[Stored data entries]
==============================

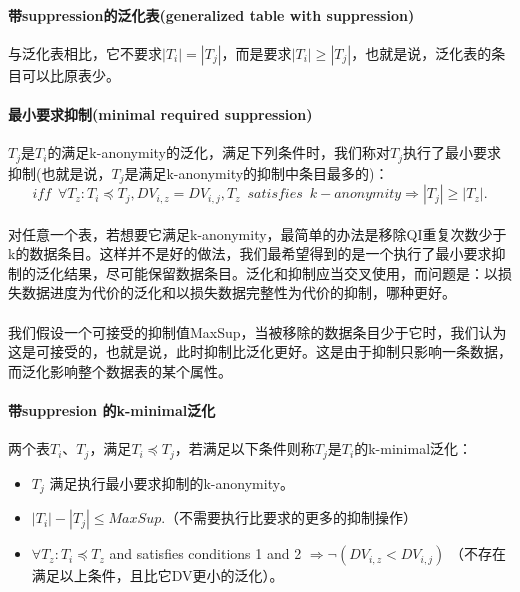 \documentclass[12pt,a4paper]{article}
\begin{document}
\paragraph{带suppression的泛化表(generalized table with suppression)} 与泛化表相比，它不要求$|T_i| = |T_j|$，而是要求$|T_i| \geq |T_j|$，也就是说，泛化表的条目可以比原表少。

\paragraph{最小要求抑制(minimal required suppression)} $T_j$是$T_i$的满足k-anonymity的泛化，满足下列条件时，我们称对$T_j$执行了最小要求抑制(也就是说，$T_j$是满足k-anonymity的抑制中条目最多的)：
\begin{equation}
	iff \enspace \forall T_z: T_i \preceq T_j, DV_{i,z} = DV_{i,j}, T_z \enspace satisfies \enspace k-anonymity \Rightarrow |T_j| \geq |T_z|.
\end{equation}


\paragraph{} 对任意一个表，若想要它满足k-anonymity，最简单的办法是移除QI重复次数少于k的数据条目。这样并不是好的做法，我们最希望得到的是一个执行了最小要求抑制的泛化结果，尽可能保留数据条目。泛化和抑制应当交叉使用，而问题是：以损失数据进度为代价的泛化和以损失数据完整性为代价的抑制，哪种更好。

\paragraph{} 我们假设一个可接受的抑制值MaxSup，当被移除的数据条目少于它时，我们认为这是可接受的，也就是说，此时抑制比泛化更好。这是由于抑制只影响一条数据，而泛化影响整个数据表的某个属性。


\paragraph{带suppresion 的k-minimal泛化}  两个表$T_i$、$T_j$，满足$T_i \preceq T_j$，若满足以下条件则称$T_j$是$T_i$的k-minimal泛化：
\begin{itemize}
	\item $T_j$ 满足执行最小要求抑制的k-anonymity。
	\item $ |T_i| - |T_j| \leq MaxSup$.（不需要执行比要求的更多的抑制操作）
	\item $\forall T_z: T_i \preceq T_z$ and satisfies conditions 1 and 2 $ \Rightarrow \neg (DV_{i,z} < DV_{i,j})$ （不存在满足以上条件，且比它DV更小的泛化）。
\end{itemize}
\end{document}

==============================

_What is expected_. Above are some records; copy each line there that contains "Rightarrow".

_Solution to the exercise_.
	iff \enspace \forall T_z: T_i \preceq T_j, DV_{i,z} = DV_{i,j}, T_z \enspace satisfies \enspace k-anonymity \Rightarrow |T_j| \geq |T_z|.
	\item $\forall T_z: T_i \preceq T_z$ and satisfies conditions 1 and 2 $ \Rightarrow \neg (DV_{i,z} < DV_{i,j})$ （不存在满足以上条件，且比它DV更小的泛化）。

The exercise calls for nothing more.